Document images with source code
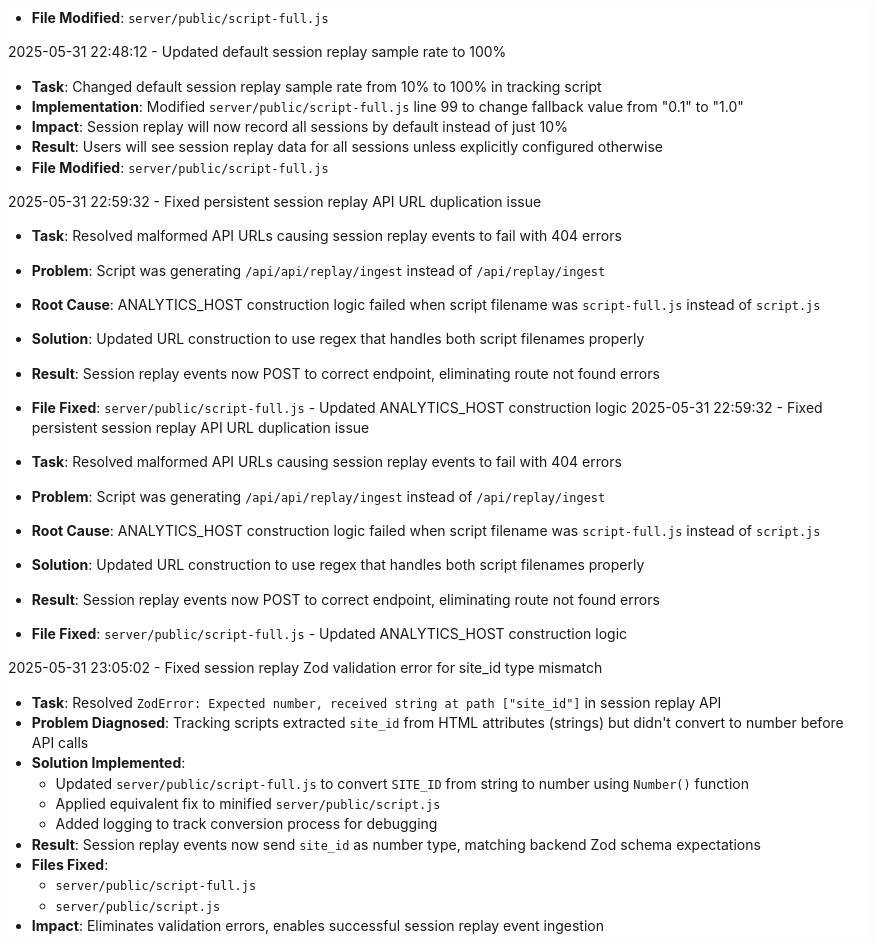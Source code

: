 - **File Modified**: `server/public/script-full.js`

2025-05-31 22:48:12 - Updated default session replay sample rate to 100%

- **Task**: Changed default session replay sample rate from 10% to 100% in tracking script
- **Implementation**: Modified `server/public/script-full.js` line 99 to change fallback value from "0.1" to "1.0"
- **Impact**: Session replay will now record all sessions by default instead of just 10%
- **Result**: Users will see session replay data for all sessions unless explicitly configured otherwise
- **File Modified**: `server/public/script-full.js`

2025-05-31 22:59:32 - Fixed persistent session replay API URL duplication issue

- **Task**: Resolved malformed API URLs causing session replay events to fail with 404 errors
- **Problem**: Script was generating `/api/api/replay/ingest` instead of `/api/replay/ingest`
- **Root Cause**: ANALYTICS_HOST construction logic failed when script filename was `script-full.js` instead of `script.js`
- **Solution**: Updated URL construction to use regex that handles both script filenames properly
- **Result**: Session replay events now POST to correct endpoint, eliminating route not found errors
- **File Fixed**: `server/public/script-full.js` - Updated ANALYTICS_HOST construction logic
  2025-05-31 22:59:32 - Fixed persistent session replay API URL duplication issue

- **Task**: Resolved malformed API URLs causing session replay events to fail with 404 errors
- **Problem**: Script was generating `/api/api/replay/ingest` instead of `/api/replay/ingest`
- **Root Cause**: ANALYTICS_HOST construction logic failed when script filename was `script-full.js` instead of `script.js`
- **Solution**: Updated URL construction to use regex that handles both script filenames properly
- **Result**: Session replay events now POST to correct endpoint, eliminating route not found errors
- **File Fixed**: `server/public/script-full.js` - Updated ANALYTICS_HOST construction logic

2025-05-31 23:05:02 - Fixed session replay Zod validation error for site_id type mismatch

- **Task**: Resolved `ZodError: Expected number, received string at path ["site_id"]` in session replay API
- **Problem Diagnosed**: Tracking scripts extracted `site_id` from HTML attributes (strings) but didn't convert to number before API calls
- **Solution Implemented**:
  - Updated `server/public/script-full.js` to convert `SITE_ID` from string to number using `Number()` function
  - Applied equivalent fix to minified `server/public/script.js`
  - Added logging to track conversion process for debugging
- **Result**: Session replay events now send `site_id` as number type, matching backend Zod schema expectations
- **Files Fixed**:
  - `server/public/script-full.js`
  - `server/public/script.js`
- **Impact**: Eliminates validation errors, enables successful session replay event ingestion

» Task prompt
Which of the lines above include the word "public"? List those lines.

» Task solution
: - **File Modified**: `server/public/script-full.js`
- **Implementation**: Modified `server/public/script-full.js` line 99 to change fallback value from "0.1" to "1.0"
- **File Modified**: `server/public/script-full.js`
- **File Fixed**: `server/public/script-full.js` - Updated ANALYTICS_HOST construction logic
- **File Fixed**: `server/public/script-full.js` - Updated ANALYTICS_HOST construction logic
  - Updated `server/public/script-full.js` to convert `SITE_ID` from string to number using `Number()` function
  - Applied equivalent fix to minified `server/public/script.js`
  - `server/public/script-full.js`
  - `server/public/script.js`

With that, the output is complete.